*** Block opens ***
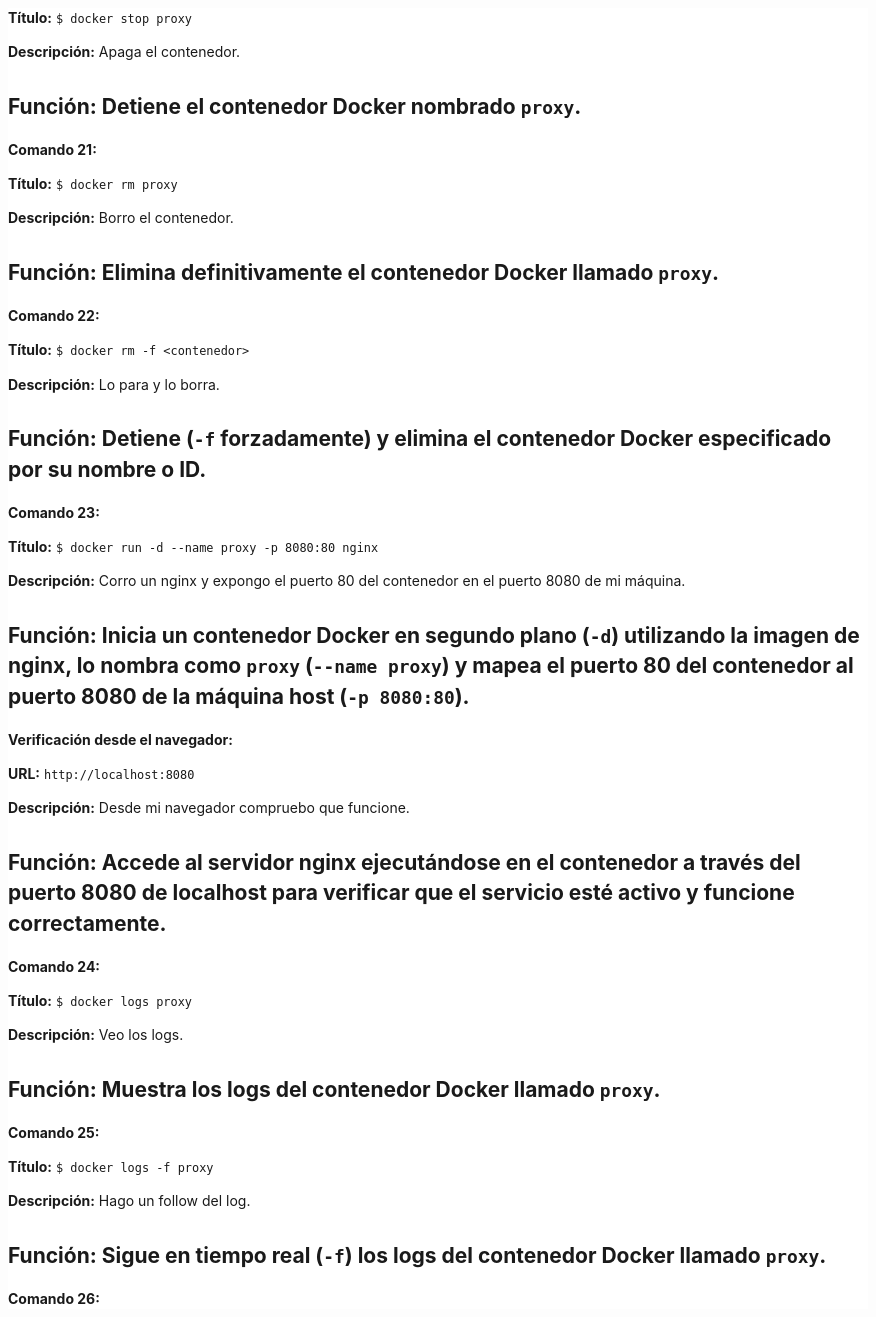 **Título:** `$ docker stop proxy`

**Descripción:** Apaga el contenedor.

**Función:** Detiene el contenedor Docker nombrado `proxy`.
---
**Comando 21:**

**Título:** `$ docker rm proxy`

**Descripción:** Borro el contenedor.

**Función:** Elimina definitivamente el contenedor Docker llamado `proxy`.
---
**Comando 22:**

**Título:** `$ docker rm -f <contenedor>`

**Descripción:** Lo para y lo borra.

**Función:** Detiene (`-f` forzadamente) y elimina el contenedor Docker especificado por su nombre o ID.
---
**Comando 23:**

**Título:** `$ docker run -d --name proxy -p 8080:80 nginx`

**Descripción:** Corro un nginx y expongo el puerto 80 del contenedor en el puerto 8080 de mi máquina.

**Función:** Inicia un contenedor Docker en segundo plano (`-d`) utilizando la imagen de nginx, lo nombra como `proxy` (`--name proxy`) y mapea el puerto 80 del contenedor al puerto 8080 de la máquina host (`-p 8080:80`).
---
**Verificación desde el navegador:**

**URL:** `http://localhost:8080`

**Descripción:** Desde mi navegador compruebo que funcione.

**Función:** Accede al servidor nginx ejecutándose en el contenedor a través del puerto 8080 de localhost para verificar que el servicio esté activo y funcione correctamente.
---
**Comando 24:**

**Título:** `$ docker logs proxy`

**Descripción:** Veo los logs.

**Función:** Muestra los logs del contenedor Docker llamado `proxy`.
---
**Comando 25:**

**Título:** `$ docker logs -f proxy`

**Descripción:** Hago un follow del log.

**Función:** Sigue en tiempo real (`-f`) los logs del contenedor Docker llamado `proxy`.
---
**Comando 26:**
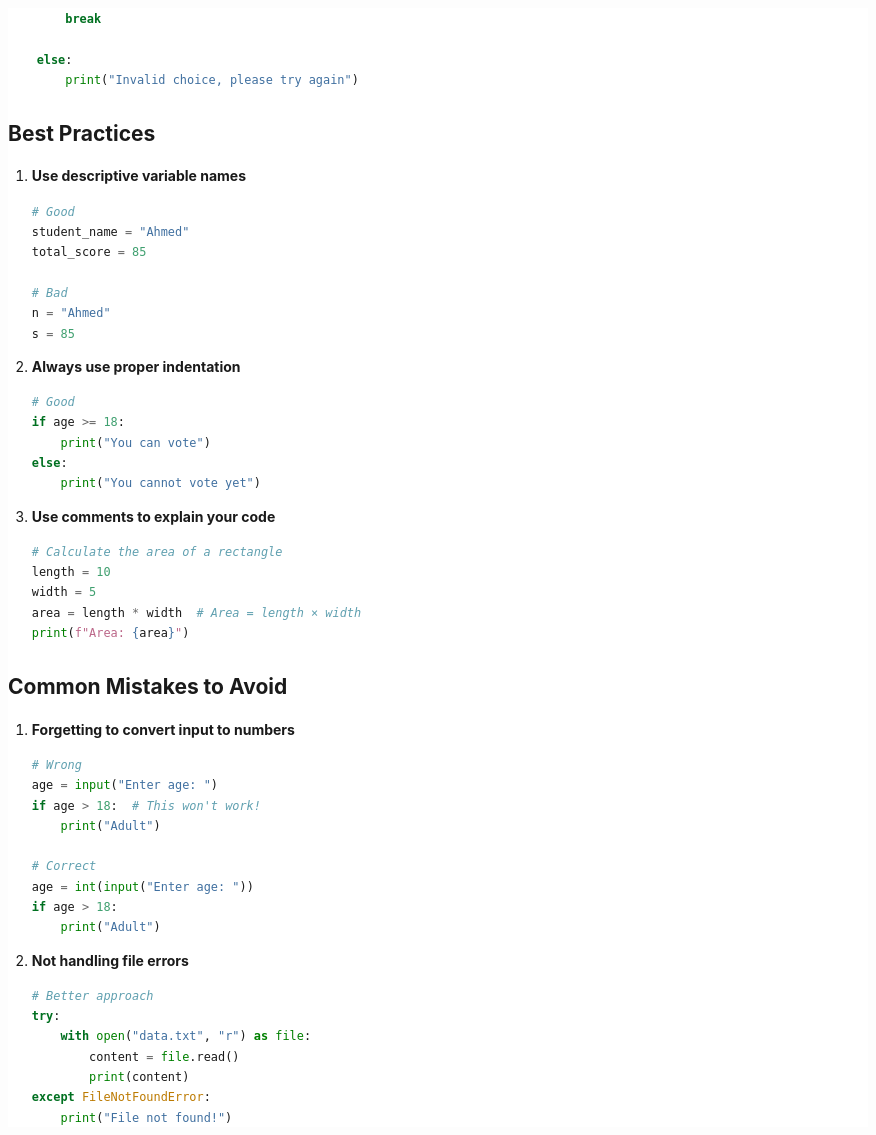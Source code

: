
 ```python
        break
        
    else:
        print("Invalid choice, please try again")
```

## Best Practices

1. **Use descriptive variable names**
   ```python
   # Good
   student_name = "Ahmed"
   total_score = 85
   
   # Bad
   n = "Ahmed"
   s = 85
   ```

2. **Always use proper indentation**
   ```python
   # Good
   if age >= 18:
       print("You can vote")
   else:
       print("You cannot vote yet")
   ```

3. **Use comments to explain your code**
   ```python
   # Calculate the area of a rectangle
   length = 10
   width = 5
   area = length * width  # Area = length × width
   print(f"Area: {area}")
   ```

## Common Mistakes to Avoid

1. **Forgetting to convert input to numbers**
   ```python
   # Wrong
   age = input("Enter age: ")
   if age > 18:  # This won't work!
       print("Adult")
   
   # Correct
   age = int(input("Enter age: "))
   if age > 18:
       print("Adult")
   ```

2. **Not handling file errors**
   ```python
   # Better approach
   try:
       with open("data.txt", "r") as file:
           content = file.read()
           print(content)
   except FileNotFoundError:
       print("File not found!")
   ```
*** Block closes ***
Each line from the first line of the entries through the line containing "de mi máquina." should be duplicated word for word, and nothing more; the pictures stay out.

TASK OUTPUT:
 **Título:** `$ docker stop proxy`

**Descripción:** Apaga el contenedor.

**Función:** Detiene el contenedor Docker nombrado `proxy`.
---
**Comando 21:**

**Título:** `$ docker rm proxy`

**Descripción:** Borro el contenedor.

**Función:** Elimina definitivamente el contenedor Docker llamado `proxy`.
---
**Comando 22:**

**Título:** `$ docker rm -f <contenedor>`

**Descripción:** Lo para y lo borra.

**Función:** Detiene (`-f` forzadamente) y elimina el contenedor Docker especificado por su nombre o ID.
---
**Comando 23:**

**Título:** `$ docker run -d --name proxy -p 8080:80 nginx`

**Descripción:** Corro un nginx y expongo el puerto 80 del contenedor en el puerto 8080 de mi máquina.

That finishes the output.